→ **Problem statement**
The lines below starting at the line containing "- **Status management**" and ending at the line containing "### ⚙️ Administrative Panel (Admin Only)" are to be repeated exactly, with both ends kept and nothing else added.

Stored records
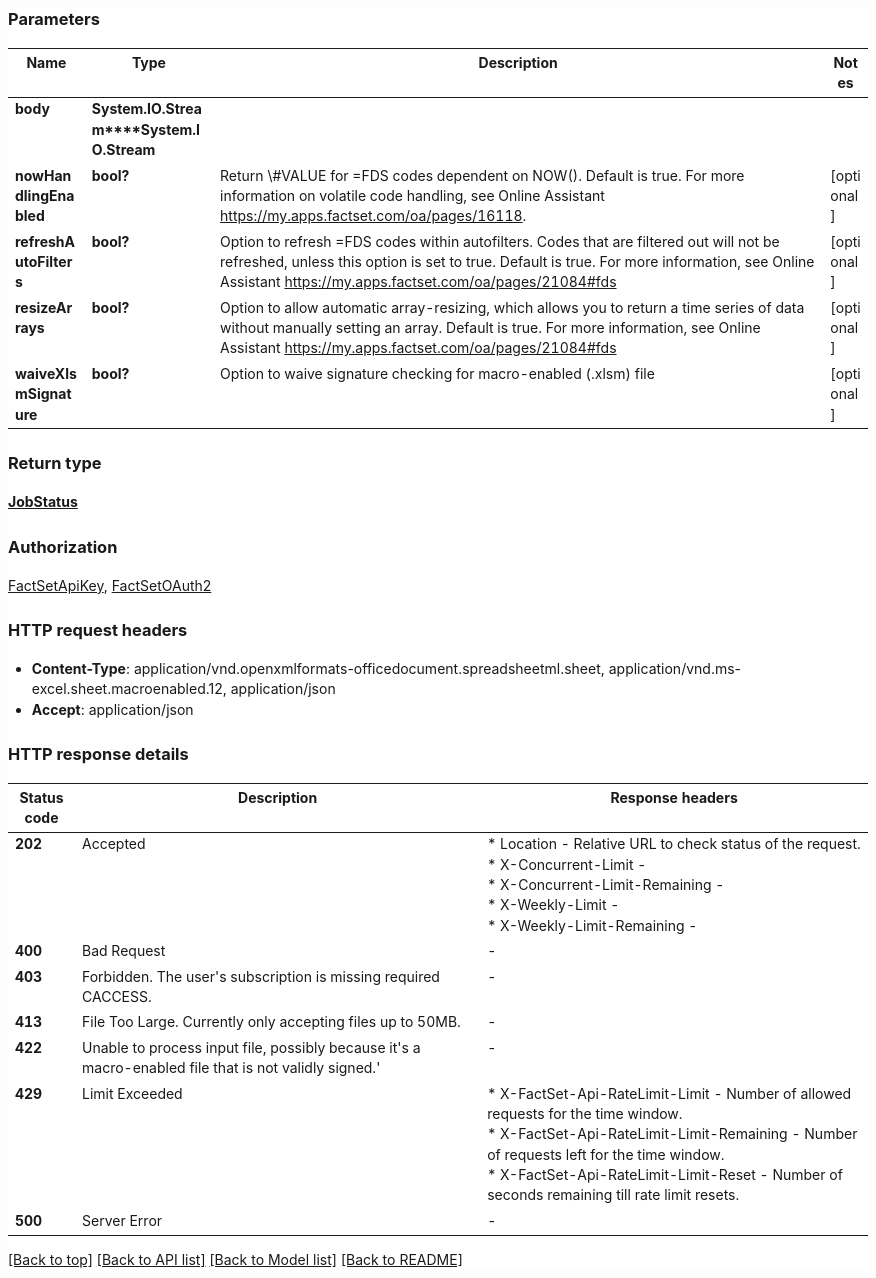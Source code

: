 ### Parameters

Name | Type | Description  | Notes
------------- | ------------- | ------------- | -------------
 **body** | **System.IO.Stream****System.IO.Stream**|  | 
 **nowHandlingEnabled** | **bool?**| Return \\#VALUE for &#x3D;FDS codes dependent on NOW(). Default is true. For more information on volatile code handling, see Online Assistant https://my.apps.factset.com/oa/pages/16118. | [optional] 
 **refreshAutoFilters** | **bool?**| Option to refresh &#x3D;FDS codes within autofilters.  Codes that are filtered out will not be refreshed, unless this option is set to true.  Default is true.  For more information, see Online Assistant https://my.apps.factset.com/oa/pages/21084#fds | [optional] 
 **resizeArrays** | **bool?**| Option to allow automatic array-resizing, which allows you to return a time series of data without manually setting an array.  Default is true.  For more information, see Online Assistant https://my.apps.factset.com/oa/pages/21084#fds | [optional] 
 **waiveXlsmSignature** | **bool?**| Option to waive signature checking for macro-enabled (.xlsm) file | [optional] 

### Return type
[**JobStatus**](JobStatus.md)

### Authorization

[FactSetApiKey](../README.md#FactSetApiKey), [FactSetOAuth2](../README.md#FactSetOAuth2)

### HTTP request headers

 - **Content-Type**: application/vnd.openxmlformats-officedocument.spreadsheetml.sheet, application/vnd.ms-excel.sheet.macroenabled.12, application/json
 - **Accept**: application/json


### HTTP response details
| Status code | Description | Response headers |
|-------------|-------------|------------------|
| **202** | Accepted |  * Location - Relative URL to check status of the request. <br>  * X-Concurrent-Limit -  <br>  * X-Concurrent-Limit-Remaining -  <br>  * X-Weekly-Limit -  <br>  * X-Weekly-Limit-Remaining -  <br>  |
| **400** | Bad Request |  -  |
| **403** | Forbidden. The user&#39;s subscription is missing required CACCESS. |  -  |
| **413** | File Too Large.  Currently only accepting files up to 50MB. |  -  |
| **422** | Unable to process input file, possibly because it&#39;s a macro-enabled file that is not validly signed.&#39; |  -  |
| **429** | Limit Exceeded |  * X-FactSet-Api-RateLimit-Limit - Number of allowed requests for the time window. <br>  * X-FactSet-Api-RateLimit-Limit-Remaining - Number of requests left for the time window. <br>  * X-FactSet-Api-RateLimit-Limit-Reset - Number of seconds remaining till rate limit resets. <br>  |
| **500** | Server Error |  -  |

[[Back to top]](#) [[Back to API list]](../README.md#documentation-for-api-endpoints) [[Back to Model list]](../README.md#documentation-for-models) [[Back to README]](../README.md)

==

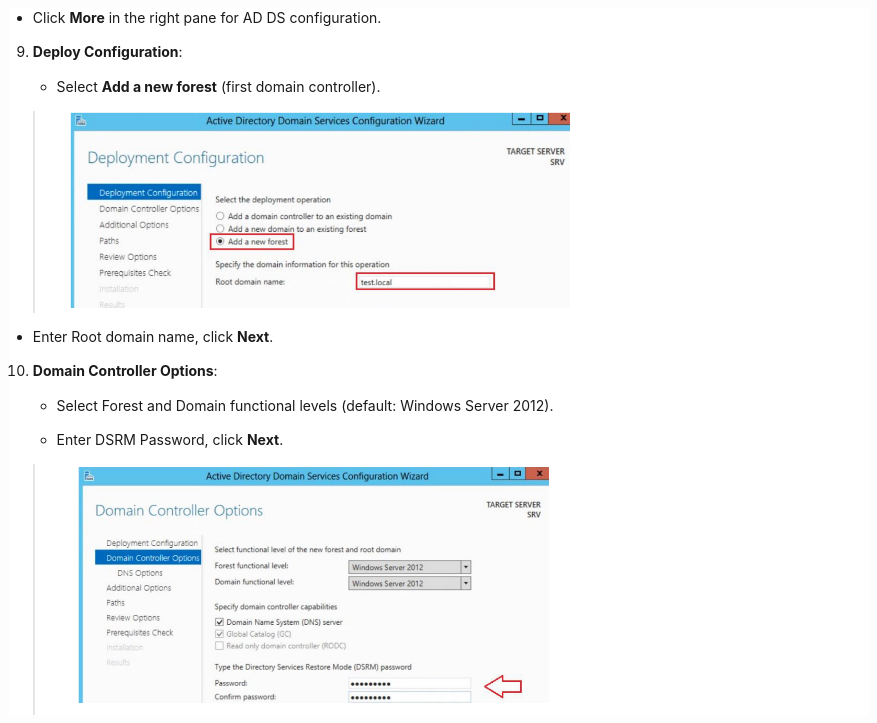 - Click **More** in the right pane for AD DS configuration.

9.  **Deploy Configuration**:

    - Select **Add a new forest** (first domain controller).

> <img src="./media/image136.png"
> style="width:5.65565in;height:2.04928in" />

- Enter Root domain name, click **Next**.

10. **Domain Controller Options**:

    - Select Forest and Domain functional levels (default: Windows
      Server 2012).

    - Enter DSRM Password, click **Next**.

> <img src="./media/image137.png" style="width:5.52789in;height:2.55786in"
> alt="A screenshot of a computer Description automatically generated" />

---

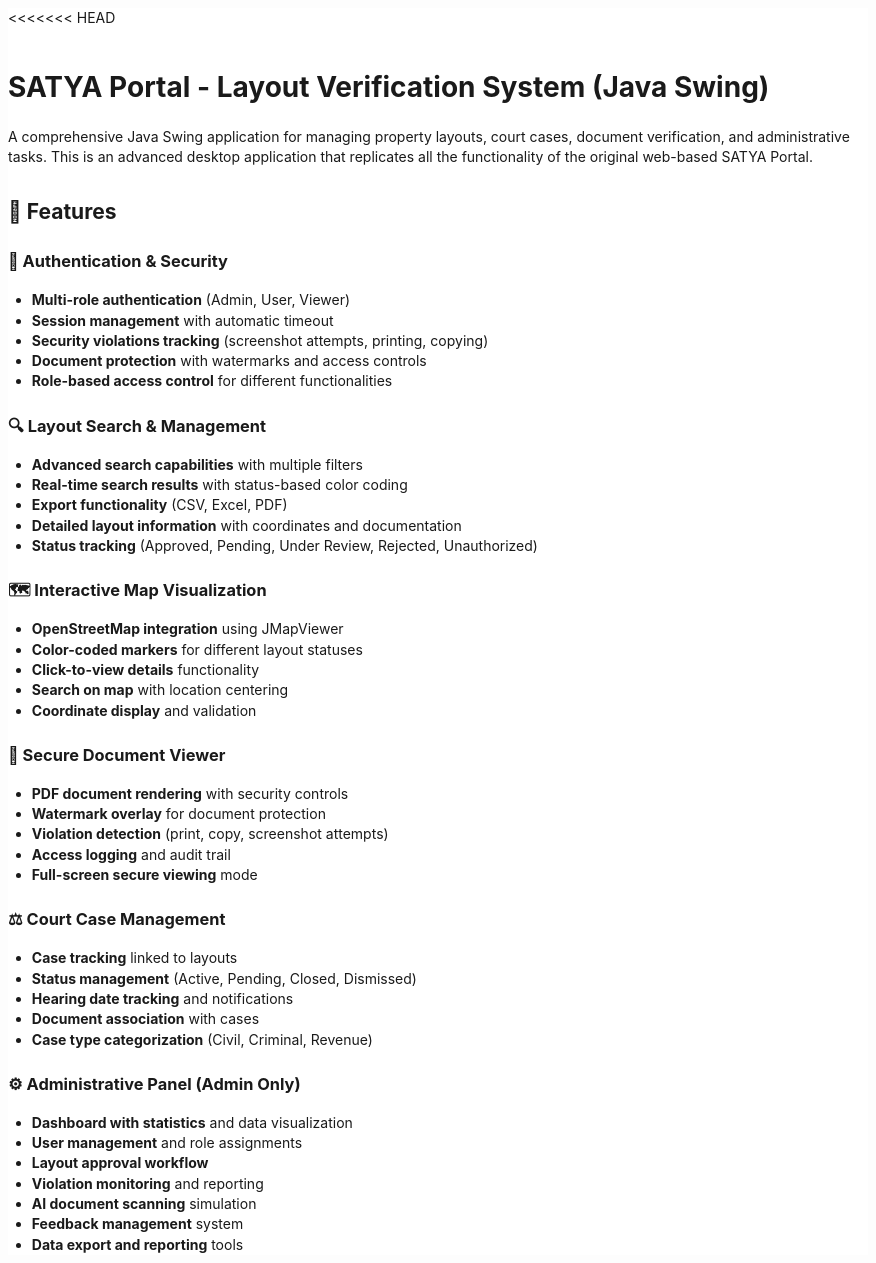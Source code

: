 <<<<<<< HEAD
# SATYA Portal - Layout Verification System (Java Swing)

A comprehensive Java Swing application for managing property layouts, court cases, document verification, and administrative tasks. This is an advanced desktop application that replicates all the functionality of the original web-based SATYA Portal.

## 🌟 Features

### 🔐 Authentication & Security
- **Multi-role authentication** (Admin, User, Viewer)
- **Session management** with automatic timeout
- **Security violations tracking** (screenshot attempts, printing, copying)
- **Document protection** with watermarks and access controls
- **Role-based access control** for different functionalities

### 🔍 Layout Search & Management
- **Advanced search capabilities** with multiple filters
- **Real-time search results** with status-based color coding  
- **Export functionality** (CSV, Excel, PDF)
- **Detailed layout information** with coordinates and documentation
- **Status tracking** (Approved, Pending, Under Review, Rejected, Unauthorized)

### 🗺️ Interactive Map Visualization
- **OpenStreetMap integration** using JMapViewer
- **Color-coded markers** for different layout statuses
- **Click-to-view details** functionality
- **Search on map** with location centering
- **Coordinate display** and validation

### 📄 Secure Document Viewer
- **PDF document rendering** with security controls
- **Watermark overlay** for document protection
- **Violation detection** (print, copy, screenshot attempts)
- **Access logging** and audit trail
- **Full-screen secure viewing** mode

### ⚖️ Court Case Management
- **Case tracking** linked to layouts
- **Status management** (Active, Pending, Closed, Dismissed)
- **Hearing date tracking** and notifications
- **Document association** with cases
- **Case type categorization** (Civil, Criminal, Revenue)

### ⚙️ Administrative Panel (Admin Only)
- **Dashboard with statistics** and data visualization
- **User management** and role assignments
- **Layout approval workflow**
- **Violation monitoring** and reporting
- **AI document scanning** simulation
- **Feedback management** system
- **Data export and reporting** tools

→ **Response to this exercise**
- **Status management** (Active, Pending, Closed, Dismissed)
- **Hearing date tracking** and notifications
- **Document association** with cases
- **Case type categorization** (Civil, Criminal, Revenue)

### ⚙️ Administrative Panel (Admin Only)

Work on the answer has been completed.